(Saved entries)
★ ★ ★ ★ ★ ★ ★

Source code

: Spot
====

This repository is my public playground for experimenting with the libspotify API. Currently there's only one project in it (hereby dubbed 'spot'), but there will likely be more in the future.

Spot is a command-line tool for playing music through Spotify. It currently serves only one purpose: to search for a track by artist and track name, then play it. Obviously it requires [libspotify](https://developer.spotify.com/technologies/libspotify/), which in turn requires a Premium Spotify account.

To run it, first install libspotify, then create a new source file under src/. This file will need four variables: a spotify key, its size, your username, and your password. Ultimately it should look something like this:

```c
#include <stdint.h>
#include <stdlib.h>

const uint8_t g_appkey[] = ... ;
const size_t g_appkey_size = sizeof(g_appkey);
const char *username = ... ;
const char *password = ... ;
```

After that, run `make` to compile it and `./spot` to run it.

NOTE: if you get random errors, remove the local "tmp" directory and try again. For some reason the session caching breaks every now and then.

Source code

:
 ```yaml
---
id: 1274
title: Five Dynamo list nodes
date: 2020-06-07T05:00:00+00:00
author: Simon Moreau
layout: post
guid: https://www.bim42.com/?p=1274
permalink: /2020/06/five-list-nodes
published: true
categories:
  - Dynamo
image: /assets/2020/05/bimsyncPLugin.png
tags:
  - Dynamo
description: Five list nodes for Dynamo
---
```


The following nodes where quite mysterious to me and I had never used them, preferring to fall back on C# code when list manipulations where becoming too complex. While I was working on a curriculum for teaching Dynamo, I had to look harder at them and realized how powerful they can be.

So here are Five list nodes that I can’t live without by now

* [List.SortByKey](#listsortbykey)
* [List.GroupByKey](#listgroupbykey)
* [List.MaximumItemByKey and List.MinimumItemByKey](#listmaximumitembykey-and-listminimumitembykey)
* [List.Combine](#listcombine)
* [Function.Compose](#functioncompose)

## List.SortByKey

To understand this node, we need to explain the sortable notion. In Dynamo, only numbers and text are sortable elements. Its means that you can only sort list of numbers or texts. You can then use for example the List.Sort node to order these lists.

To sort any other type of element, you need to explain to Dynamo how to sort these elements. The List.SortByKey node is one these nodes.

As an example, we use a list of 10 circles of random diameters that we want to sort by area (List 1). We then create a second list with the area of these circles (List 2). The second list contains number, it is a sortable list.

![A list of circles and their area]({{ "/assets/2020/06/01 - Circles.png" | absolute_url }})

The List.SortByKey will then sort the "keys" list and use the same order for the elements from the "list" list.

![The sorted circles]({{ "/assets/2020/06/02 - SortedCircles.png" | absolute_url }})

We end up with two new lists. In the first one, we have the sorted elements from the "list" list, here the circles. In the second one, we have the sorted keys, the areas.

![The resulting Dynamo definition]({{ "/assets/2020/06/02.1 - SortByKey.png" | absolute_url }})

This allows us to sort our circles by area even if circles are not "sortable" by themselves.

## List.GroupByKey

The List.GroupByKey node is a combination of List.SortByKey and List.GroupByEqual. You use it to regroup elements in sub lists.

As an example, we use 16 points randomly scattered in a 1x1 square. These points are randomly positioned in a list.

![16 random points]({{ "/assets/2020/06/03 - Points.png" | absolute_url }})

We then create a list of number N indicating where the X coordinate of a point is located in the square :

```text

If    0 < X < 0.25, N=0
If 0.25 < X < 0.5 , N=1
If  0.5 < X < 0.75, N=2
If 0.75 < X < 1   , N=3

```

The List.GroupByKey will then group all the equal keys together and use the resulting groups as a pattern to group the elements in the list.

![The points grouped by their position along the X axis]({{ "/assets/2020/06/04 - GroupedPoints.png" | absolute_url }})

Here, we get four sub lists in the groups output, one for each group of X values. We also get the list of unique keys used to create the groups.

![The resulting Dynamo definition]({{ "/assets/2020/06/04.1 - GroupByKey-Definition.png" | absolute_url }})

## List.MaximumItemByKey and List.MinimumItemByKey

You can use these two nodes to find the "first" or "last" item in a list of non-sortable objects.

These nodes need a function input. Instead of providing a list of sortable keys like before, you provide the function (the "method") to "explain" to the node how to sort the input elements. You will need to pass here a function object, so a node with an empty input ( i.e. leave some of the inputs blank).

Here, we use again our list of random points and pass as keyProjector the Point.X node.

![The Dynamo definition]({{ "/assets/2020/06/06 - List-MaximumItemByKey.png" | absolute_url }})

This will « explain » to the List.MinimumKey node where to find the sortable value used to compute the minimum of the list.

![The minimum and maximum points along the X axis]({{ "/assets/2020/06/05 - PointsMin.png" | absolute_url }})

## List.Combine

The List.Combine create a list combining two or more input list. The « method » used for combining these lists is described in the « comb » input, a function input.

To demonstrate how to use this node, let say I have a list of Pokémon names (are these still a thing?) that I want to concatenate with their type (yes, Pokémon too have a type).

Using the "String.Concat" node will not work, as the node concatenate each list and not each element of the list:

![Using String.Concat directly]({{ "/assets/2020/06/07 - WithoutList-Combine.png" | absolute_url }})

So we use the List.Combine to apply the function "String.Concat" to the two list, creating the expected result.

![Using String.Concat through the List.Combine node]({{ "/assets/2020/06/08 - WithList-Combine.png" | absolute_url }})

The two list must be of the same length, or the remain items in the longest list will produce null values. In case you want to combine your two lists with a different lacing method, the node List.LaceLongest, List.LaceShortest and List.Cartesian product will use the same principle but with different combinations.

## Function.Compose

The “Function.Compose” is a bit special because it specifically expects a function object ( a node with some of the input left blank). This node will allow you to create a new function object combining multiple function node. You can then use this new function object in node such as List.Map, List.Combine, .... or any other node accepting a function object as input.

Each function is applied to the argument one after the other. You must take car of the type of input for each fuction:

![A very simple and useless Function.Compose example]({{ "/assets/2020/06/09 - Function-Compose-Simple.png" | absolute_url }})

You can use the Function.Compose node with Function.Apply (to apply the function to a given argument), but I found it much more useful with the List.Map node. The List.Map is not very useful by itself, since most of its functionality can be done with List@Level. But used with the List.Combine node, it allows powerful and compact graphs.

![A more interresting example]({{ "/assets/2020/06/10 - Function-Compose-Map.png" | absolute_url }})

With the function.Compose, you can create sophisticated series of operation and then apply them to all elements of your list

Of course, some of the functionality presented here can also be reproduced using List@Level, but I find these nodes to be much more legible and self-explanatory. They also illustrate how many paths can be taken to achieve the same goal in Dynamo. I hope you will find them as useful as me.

★ ★ ★ ★ ★ ★ ★

* [WORK REQUEST] An exact copy of every entry is what is needed here.

* [ANSWER BOX]
Source code

: Spot
====

This repository is my public playground for experimenting with the libspotify API. Currently there's only one project in it (hereby dubbed 'spot'), but there will likely be more in the future.

Spot is a command-line tool for playing music through Spotify. It currently serves only one purpose: to search for a track by artist and track name, then play it. Obviously it requires [libspotify](https://developer.spotify.com/technologies/libspotify/), which in turn requires a Premium Spotify account.

To run it, first install libspotify, then create a new source file under src/. This file will need four variables: a spotify key, its size, your username, and your password. Ultimately it should look something like this:

```c
#include <stdint.h>
#include <stdlib.h>

const uint8_t g_appkey[] = ... ;
const size_t g_appkey_size = sizeof(g_appkey);
const char *username = ... ;
const char *password = ... ;
```

After that, run `make` to compile it and `./spot` to run it.

NOTE: if you get random errors, remove the local "tmp" directory and try again. For some reason the session caching breaks every now and then.

Source code

:
 ```yaml
---
id: 1274
title: Five Dynamo list nodes
date: 2020-06-07T05:00:00+00:00
author: Simon Moreau
layout: post
guid: https://www.bim42.com/?p=1274
permalink: /2020/06/five-list-nodes
published: true
categories:
  - Dynamo
image: /assets/2020/05/bimsyncPLugin.png
tags:
  - Dynamo
description: Five list nodes for Dynamo
---
```


The following nodes where quite mysterious to me and I had never used them, preferring to fall back on C# code when list manipulations where becoming too complex. While I was working on a curriculum for teaching Dynamo, I had to look harder at them and realized how powerful they can be.

So here are Five list nodes that I can’t live without by now

* [List.SortByKey](#listsortbykey)
* [List.GroupByKey](#listgroupbykey)
* [List.MaximumItemByKey and List.MinimumItemByKey](#listmaximumitembykey-and-listminimumitembykey)
* [List.Combine](#listcombine)
* [Function.Compose](#functioncompose)

## List.SortByKey

To understand this node, we need to explain the sortable notion. In Dynamo, only numbers and text are sortable elements. Its means that you can only sort list of numbers or texts. You can then use for example the List.Sort node to order these lists.

To sort any other type of element, you need to explain to Dynamo how to sort these elements. The List.SortByKey node is one these nodes.

As an example, we use a list of 10 circles of random diameters that we want to sort by area (List 1). We then create a second list with the area of these circles (List 2). The second list contains number, it is a sortable list.

![A list of circles and their area]({{ "/assets/2020/06/01 - Circles.png" | absolute_url }})

The List.SortByKey will then sort the "keys" list and use the same order for the elements from the "list" list.

![The sorted circles]({{ "/assets/2020/06/02 - SortedCircles.png" | absolute_url }})

We end up with two new lists. In the first one, we have the sorted elements from the "list" list, here the circles. In the second one, we have the sorted keys, the areas.

![The resulting Dynamo definition]({{ "/assets/2020/06/02.1 - SortByKey.png" | absolute_url }})

This allows us to sort our circles by area even if circles are not "sortable" by themselves.

## List.GroupByKey

The List.GroupByKey node is a combination of List.SortByKey and List.GroupByEqual. You use it to regroup elements in sub lists.

As an example, we use 16 points randomly scattered in a 1x1 square. These points are randomly positioned in a list.

![16 random points]({{ "/assets/2020/06/03 - Points.png" | absolute_url }})

We then create a list of number N indicating where the X coordinate of a point is located in the square :

```text

If    0 < X < 0.25, N=0
If 0.25 < X < 0.5 , N=1
If  0.5 < X < 0.75, N=2
If 0.75 < X < 1   , N=3

```

The List.GroupByKey will then group all the equal keys together and use the resulting groups as a pattern to group the elements in the list.

![The points grouped by their position along the X axis]({{ "/assets/2020/06/04 - GroupedPoints.png" | absolute_url }})

Here, we get four sub lists in the groups output, one for each group of X values. We also get the list of unique keys used to create the groups.

![The resulting Dynamo definition]({{ "/assets/2020/06/04.1 - GroupByKey-Definition.png" | absolute_url }})

## List.MaximumItemByKey and List.MinimumItemByKey

You can use these two nodes to find the "first" or "last" item in a list of non-sortable objects.

These nodes need a function input. Instead of providing a list of sortable keys like before, you provide the function (the "method") to "explain" to the node how to sort the input elements. You will need to pass here a function object, so a node with an empty input ( i.e. leave some of the inputs blank).

Here, we use again our list of random points and pass as keyProjector the Point.X node.

![The Dynamo definition]({{ "/assets/2020/06/06 - List-MaximumItemByKey.png" | absolute_url }})

This will « explain » to the List.MinimumKey node where to find the sortable value used to compute the minimum of the list.

![The minimum and maximum points along the X axis]({{ "/assets/2020/06/05 - PointsMin.png" | absolute_url }})

## List.Combine

The List.Combine create a list combining two or more input list. The « method » used for combining these lists is described in the « comb » input, a function input.

To demonstrate how to use this node, let say I have a list of Pokémon names (are these still a thing?) that I want to concatenate with their type (yes, Pokémon too have a type).

Using the "String.Concat" node will not work, as the node concatenate each list and not each element of the list:

![Using String.Concat directly]({{ "/assets/2020/06/07 - WithoutList-Combine.png" | absolute_url }})

So we use the List.Combine to apply the function "String.Concat" to the two list, creating the expected result.

![Using String.Concat through the List.Combine node]({{ "/assets/2020/06/08 - WithList-Combine.png" | absolute_url }})

The two list must be of the same length, or the remain items in the longest list will produce null values. In case you want to combine your two lists with a different lacing method, the node List.LaceLongest, List.LaceShortest and List.Cartesian product will use the same principle but with different combinations.

## Function.Compose

The “Function.Compose” is a bit special because it specifically expects a function object ( a node with some of the input left blank). This node will allow you to create a new function object combining multiple function node. You can then use this new function object in node such as List.Map, List.Combine, .... or any other node accepting a function object as input.

Each function is applied to the argument one after the other. You must take car of the type of input for each fuction:

![A very simple and useless Function.Compose example]({{ "/assets/2020/06/09 - Function-Compose-Simple.png" | absolute_url }})

You can use the Function.Compose node with Function.Apply (to apply the function to a given argument), but I found it much more useful with the List.Map node. The List.Map is not very useful by itself, since most of its functionality can be done with List@Level. But used with the List.Combine node, it allows powerful and compact graphs.

![A more interresting example]({{ "/assets/2020/06/10 - Function-Compose-Map.png" | absolute_url }})

With the function.Compose, you can create sophisticated series of operation and then apply them to all elements of your list

Of course, some of the functionality presented here can also be reproduced using List@Level, but I find these nodes to be much more legible and self-explanatory. They also illustrate how many paths can be taken to achieve the same goal in Dynamo. I hope you will find them as useful as me.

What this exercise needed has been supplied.